WHAT TO DO
Below are some records; state how many of their lines contain the word "woollen", and add nothing.
━━ DATA TO EXAMINE
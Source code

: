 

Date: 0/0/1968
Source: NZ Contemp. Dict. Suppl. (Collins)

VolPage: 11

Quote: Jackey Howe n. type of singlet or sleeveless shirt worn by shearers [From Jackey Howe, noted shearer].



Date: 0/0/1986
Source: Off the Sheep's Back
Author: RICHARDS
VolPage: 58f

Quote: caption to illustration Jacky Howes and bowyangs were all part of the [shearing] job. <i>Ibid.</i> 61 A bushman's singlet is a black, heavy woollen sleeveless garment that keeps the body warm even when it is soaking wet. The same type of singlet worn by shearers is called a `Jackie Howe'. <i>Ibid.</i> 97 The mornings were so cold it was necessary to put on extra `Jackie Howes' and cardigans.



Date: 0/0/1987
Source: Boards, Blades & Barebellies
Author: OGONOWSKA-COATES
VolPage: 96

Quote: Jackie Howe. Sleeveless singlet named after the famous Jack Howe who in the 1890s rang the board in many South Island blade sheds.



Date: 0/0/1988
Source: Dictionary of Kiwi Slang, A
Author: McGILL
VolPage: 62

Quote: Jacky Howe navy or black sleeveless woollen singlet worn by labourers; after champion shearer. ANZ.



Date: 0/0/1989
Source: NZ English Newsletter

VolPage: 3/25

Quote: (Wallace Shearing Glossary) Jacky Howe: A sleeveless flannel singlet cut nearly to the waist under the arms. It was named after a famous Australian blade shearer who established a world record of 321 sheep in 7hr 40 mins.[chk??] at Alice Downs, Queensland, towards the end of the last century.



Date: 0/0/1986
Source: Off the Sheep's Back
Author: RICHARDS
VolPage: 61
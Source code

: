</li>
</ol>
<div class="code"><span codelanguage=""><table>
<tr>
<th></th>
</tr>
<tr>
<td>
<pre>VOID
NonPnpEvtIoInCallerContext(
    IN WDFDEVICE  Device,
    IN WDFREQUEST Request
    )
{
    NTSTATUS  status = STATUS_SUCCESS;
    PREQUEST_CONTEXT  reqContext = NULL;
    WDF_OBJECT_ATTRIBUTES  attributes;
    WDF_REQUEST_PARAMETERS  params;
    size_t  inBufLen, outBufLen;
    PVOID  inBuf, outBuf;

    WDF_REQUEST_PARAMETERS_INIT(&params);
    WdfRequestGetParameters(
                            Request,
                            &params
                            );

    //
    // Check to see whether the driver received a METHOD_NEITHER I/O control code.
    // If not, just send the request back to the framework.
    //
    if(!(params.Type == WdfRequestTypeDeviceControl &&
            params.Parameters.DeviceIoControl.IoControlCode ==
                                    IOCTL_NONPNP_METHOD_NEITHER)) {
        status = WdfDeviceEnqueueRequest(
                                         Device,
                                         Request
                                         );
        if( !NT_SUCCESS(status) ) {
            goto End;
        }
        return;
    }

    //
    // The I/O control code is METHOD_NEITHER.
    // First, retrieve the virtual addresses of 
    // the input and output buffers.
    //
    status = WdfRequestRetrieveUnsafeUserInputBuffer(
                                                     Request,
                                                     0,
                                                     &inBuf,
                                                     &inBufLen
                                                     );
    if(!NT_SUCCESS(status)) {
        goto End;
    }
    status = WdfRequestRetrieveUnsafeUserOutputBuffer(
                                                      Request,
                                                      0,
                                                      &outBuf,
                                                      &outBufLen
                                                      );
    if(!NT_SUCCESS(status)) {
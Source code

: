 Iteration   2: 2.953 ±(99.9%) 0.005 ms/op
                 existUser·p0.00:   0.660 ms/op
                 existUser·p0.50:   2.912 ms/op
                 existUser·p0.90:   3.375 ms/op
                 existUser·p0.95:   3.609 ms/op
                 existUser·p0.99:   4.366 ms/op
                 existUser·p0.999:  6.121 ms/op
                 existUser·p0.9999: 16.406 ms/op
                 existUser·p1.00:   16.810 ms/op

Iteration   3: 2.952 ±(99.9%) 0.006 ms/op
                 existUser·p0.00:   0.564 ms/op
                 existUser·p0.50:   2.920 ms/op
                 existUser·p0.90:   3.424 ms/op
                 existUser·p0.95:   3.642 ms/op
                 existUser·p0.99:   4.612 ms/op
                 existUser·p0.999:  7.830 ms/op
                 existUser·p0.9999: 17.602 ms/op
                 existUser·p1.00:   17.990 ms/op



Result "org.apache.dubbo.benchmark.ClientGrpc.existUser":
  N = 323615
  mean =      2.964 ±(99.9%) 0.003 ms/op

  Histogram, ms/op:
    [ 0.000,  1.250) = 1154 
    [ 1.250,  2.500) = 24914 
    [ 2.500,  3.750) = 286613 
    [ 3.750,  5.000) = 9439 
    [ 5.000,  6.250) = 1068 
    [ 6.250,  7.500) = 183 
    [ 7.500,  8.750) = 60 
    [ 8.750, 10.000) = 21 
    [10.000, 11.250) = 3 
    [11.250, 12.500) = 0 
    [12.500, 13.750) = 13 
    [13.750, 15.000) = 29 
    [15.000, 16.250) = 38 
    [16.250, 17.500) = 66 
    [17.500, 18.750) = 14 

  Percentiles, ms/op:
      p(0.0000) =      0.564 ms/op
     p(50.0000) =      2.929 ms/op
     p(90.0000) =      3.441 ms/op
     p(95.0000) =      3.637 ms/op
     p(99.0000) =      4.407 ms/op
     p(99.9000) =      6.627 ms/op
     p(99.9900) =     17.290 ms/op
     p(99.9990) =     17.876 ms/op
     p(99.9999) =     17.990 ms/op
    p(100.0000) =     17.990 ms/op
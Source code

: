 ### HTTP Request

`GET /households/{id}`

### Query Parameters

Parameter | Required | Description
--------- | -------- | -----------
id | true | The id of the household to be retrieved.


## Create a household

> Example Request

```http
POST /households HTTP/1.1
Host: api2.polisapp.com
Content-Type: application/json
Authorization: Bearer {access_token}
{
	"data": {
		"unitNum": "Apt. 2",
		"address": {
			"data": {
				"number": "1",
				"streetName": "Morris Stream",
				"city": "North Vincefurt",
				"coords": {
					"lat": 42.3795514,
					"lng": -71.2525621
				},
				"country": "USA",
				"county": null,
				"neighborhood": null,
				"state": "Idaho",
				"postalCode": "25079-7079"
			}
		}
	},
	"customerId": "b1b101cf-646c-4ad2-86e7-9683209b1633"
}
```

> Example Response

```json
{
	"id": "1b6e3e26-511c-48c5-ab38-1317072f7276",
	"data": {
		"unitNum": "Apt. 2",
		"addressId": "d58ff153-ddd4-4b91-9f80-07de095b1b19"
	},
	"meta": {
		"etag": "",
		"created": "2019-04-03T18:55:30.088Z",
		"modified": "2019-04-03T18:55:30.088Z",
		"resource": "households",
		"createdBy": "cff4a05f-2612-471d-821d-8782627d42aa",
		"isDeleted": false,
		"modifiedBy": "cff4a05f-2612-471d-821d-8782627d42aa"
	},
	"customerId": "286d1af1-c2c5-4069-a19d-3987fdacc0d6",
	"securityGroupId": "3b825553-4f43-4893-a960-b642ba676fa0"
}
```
━━━━
REPLY TO THE EXERCISE
2